*** Opening of Record set ***
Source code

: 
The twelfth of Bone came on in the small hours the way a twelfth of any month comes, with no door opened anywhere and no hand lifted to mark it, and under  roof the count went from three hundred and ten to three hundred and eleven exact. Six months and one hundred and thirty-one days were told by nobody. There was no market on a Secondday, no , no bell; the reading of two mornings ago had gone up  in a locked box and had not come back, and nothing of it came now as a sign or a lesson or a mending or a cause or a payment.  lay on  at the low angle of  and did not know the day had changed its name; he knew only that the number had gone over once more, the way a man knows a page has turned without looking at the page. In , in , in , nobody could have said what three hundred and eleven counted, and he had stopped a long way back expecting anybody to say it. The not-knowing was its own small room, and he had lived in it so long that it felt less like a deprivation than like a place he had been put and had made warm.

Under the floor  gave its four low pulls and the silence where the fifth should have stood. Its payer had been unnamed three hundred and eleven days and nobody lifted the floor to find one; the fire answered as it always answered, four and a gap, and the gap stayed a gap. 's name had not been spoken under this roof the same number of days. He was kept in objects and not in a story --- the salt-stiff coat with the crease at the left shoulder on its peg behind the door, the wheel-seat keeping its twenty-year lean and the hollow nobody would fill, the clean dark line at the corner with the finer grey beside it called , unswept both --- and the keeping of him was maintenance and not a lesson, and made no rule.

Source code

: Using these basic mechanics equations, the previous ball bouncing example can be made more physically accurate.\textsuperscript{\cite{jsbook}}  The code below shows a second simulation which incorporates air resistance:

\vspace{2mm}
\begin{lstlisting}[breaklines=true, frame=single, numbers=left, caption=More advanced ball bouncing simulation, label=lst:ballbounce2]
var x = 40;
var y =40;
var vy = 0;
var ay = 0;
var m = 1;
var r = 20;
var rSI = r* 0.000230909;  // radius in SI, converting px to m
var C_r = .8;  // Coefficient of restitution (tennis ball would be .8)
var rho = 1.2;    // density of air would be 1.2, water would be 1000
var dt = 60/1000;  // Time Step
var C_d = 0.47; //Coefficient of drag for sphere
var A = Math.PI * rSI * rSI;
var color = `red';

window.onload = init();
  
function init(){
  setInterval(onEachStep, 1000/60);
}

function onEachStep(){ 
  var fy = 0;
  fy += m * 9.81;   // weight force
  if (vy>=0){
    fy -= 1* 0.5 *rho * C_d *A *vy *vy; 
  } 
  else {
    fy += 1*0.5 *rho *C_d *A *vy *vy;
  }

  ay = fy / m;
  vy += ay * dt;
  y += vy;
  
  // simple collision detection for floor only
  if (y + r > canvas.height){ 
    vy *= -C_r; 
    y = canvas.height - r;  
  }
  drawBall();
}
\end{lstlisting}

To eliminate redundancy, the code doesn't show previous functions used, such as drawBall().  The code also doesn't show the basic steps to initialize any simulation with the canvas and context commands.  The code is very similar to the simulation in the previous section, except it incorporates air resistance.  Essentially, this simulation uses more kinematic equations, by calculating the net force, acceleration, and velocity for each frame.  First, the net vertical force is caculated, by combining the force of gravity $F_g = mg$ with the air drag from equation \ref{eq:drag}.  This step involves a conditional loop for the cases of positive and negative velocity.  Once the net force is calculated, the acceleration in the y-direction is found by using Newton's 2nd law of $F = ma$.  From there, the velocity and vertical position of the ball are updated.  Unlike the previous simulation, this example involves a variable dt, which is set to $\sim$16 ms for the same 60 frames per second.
*** Close of Record set ***
*** Opening of Record set ***
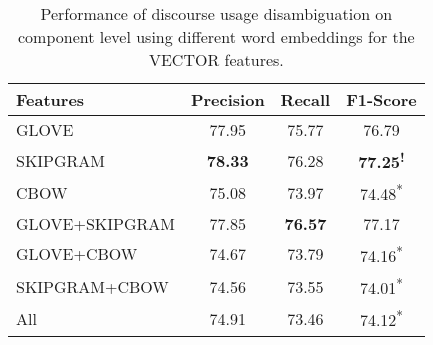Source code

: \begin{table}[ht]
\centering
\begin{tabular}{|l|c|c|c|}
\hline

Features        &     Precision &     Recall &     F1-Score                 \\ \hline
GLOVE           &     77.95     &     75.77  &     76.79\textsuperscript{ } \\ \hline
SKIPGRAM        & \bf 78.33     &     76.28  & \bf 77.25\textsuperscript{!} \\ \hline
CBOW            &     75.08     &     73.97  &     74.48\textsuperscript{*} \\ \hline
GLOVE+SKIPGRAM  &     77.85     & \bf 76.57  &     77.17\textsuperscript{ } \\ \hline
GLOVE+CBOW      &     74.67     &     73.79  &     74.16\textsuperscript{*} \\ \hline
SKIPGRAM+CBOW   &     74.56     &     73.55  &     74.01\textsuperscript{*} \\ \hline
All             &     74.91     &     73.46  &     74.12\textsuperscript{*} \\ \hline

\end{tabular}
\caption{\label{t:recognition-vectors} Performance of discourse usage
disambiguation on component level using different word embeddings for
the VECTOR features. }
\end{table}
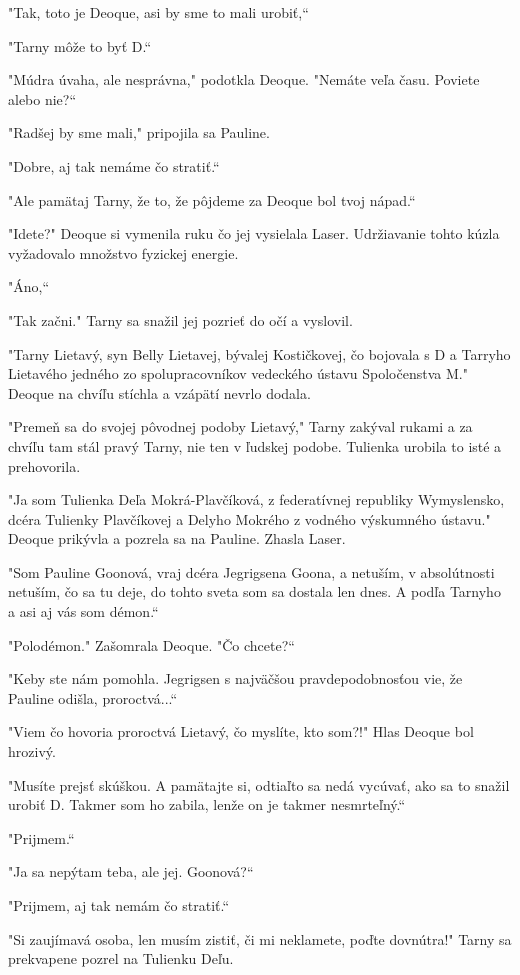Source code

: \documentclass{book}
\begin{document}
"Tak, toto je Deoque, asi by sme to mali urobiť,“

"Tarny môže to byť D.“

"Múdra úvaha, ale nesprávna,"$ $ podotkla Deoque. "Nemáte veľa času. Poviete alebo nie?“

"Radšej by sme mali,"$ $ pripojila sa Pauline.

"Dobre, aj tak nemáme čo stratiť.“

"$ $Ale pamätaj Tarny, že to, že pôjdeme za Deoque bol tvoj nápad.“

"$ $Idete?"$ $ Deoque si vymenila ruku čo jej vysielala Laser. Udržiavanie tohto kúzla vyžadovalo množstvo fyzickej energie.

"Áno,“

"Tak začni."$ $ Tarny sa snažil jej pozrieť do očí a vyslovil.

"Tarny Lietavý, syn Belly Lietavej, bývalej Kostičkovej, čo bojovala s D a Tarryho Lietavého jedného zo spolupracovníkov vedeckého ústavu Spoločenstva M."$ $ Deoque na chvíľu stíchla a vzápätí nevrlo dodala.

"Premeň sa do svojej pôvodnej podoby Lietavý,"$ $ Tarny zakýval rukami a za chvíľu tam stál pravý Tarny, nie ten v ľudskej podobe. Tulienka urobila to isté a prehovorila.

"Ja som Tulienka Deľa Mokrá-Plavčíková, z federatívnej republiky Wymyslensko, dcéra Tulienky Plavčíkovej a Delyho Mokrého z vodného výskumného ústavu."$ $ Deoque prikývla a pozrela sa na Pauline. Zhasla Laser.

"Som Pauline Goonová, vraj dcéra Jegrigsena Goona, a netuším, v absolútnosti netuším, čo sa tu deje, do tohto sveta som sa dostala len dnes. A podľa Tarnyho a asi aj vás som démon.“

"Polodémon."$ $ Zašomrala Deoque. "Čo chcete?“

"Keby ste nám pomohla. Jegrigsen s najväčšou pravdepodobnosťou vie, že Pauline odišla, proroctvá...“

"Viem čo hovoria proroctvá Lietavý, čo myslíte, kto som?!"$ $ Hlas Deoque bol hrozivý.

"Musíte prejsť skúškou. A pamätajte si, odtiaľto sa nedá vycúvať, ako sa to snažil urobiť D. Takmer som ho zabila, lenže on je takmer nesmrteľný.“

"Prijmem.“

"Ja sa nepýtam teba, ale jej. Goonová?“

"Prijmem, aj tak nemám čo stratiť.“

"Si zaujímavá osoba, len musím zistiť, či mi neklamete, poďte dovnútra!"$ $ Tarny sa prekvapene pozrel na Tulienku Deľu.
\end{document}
*** Close of Record set ***
* [What you have to do]:
Please reproduce, exactly as they appear above, the lines from the line containing "var x = 40;" up to and including the line containing "var rho = 1.2;".

* [Task output]:
var x = 40;
var y =40;
var vy = 0;
var ay = 0;
var m = 1;
var r = 20;
var rSI = r* 0.000230909;  // radius in SI, converting px to m
var C_r = .8;  // Coefficient of restitution (tennis ball would be .8)
var rho = 1.2;    // density of air would be 1.2, water would be 1000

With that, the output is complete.